WHAT YOU SHOULD DO: Filter the entries below, keeping only lines with "equivalent".

DATA EXTRACT:
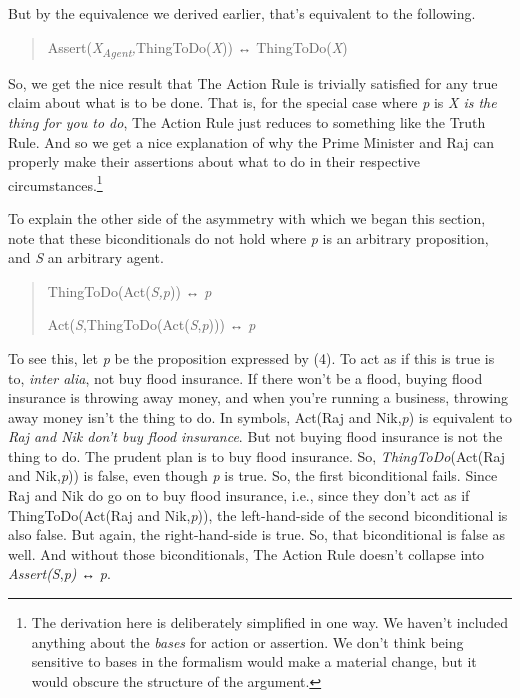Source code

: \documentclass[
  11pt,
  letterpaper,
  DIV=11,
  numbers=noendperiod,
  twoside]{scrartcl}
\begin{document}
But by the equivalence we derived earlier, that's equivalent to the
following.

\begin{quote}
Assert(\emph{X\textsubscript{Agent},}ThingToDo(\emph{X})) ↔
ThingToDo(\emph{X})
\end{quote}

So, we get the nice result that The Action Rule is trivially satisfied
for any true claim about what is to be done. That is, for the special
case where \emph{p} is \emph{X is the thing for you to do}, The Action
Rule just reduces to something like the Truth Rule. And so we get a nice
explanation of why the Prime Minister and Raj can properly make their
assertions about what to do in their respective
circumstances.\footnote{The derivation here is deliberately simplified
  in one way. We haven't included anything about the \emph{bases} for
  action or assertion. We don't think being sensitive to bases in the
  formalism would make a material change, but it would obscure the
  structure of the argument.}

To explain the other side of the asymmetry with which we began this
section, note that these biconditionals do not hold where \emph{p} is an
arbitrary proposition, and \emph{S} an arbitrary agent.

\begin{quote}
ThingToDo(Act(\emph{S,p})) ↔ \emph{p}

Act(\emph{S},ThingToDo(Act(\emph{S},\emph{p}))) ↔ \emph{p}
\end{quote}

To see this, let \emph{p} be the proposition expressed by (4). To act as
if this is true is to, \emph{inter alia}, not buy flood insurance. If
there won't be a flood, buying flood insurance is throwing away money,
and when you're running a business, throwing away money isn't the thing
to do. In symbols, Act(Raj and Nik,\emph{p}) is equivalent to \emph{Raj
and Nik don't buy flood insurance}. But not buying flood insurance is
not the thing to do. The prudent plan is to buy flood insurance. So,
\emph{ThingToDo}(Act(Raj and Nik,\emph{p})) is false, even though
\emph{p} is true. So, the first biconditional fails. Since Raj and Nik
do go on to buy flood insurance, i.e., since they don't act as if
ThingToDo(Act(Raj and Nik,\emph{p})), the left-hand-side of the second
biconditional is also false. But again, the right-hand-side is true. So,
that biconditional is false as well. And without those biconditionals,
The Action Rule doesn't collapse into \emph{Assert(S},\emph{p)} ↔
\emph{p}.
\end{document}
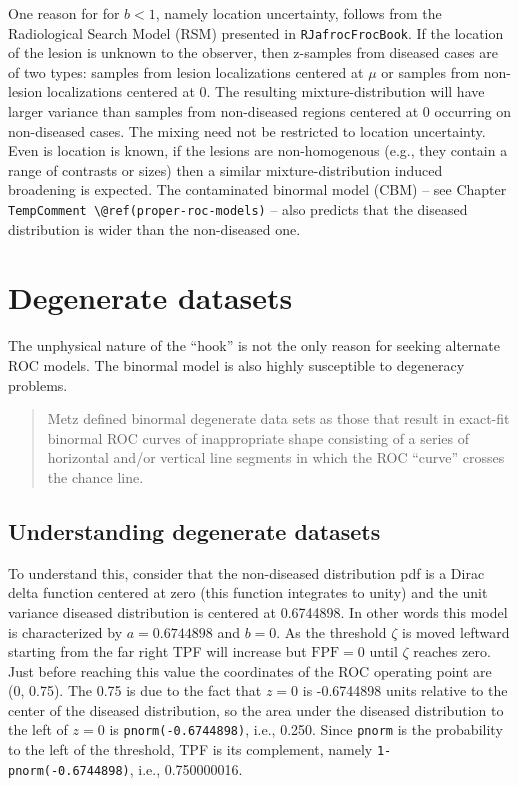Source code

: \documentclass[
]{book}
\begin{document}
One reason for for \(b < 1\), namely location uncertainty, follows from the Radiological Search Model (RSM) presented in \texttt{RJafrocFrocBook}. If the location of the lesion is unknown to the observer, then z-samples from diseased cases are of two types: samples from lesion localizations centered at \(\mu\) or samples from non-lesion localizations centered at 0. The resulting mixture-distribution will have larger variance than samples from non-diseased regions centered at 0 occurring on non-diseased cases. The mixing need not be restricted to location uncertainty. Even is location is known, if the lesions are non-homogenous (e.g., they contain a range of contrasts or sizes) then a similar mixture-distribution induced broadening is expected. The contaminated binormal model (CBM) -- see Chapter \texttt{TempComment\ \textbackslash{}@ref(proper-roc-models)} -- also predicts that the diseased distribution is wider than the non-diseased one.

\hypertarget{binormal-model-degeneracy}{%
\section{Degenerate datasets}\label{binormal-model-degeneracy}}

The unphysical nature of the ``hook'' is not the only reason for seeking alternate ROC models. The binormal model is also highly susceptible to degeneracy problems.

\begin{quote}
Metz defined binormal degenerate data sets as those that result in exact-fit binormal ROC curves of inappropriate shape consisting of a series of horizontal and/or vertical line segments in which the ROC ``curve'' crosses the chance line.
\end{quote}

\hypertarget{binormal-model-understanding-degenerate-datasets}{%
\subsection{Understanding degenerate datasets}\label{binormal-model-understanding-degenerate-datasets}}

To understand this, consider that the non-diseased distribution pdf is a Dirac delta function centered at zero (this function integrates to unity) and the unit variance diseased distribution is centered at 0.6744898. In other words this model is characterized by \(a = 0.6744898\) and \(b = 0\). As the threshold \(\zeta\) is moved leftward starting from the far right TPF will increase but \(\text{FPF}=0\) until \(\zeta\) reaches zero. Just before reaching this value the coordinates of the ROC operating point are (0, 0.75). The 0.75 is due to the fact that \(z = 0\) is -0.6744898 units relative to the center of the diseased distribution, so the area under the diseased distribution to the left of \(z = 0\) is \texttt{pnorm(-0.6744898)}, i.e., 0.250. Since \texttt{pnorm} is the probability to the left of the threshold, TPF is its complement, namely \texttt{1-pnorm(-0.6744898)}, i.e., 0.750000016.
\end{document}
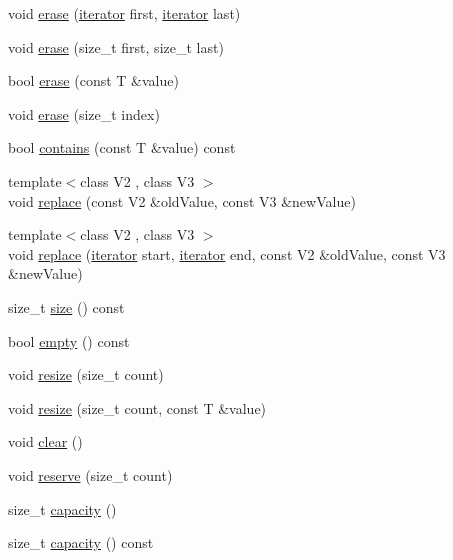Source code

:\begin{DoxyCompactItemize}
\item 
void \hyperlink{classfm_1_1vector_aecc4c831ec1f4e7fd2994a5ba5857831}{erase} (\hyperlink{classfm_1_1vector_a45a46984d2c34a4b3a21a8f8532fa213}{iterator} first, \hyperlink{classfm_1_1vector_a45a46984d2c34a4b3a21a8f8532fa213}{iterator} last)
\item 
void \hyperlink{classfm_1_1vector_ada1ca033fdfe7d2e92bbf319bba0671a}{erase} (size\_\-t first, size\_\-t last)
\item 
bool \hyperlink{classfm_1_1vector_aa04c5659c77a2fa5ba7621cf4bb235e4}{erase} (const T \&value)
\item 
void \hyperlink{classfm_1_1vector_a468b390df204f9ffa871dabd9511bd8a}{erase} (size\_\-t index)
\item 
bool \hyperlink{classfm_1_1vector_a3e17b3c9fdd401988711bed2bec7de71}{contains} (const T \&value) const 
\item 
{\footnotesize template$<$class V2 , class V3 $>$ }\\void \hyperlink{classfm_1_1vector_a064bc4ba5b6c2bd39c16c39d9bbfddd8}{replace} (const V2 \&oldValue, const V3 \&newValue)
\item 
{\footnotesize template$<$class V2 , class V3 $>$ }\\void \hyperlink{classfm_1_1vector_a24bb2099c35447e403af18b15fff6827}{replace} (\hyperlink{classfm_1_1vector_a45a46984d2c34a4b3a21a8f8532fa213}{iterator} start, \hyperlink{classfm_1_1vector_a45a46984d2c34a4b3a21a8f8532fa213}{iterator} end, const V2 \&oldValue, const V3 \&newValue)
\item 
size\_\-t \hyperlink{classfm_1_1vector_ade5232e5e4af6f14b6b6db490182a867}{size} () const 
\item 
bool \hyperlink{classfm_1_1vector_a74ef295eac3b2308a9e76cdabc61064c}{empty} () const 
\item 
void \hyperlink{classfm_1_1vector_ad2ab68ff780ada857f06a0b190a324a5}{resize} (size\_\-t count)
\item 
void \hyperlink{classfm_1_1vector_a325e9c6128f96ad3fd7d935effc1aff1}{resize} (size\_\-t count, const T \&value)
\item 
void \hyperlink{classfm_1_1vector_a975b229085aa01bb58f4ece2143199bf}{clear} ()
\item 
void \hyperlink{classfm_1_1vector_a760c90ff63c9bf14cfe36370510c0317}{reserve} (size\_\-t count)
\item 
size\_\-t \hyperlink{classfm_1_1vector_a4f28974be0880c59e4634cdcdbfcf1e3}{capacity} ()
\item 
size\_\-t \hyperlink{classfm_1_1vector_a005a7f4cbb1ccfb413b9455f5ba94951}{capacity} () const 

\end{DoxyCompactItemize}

RESPONSE BOX:
But by the equivalence we derived earlier, that's equivalent to the
to do. In symbols, Act(Raj and Nik,\emph{p}) is equivalent to \emph{Raj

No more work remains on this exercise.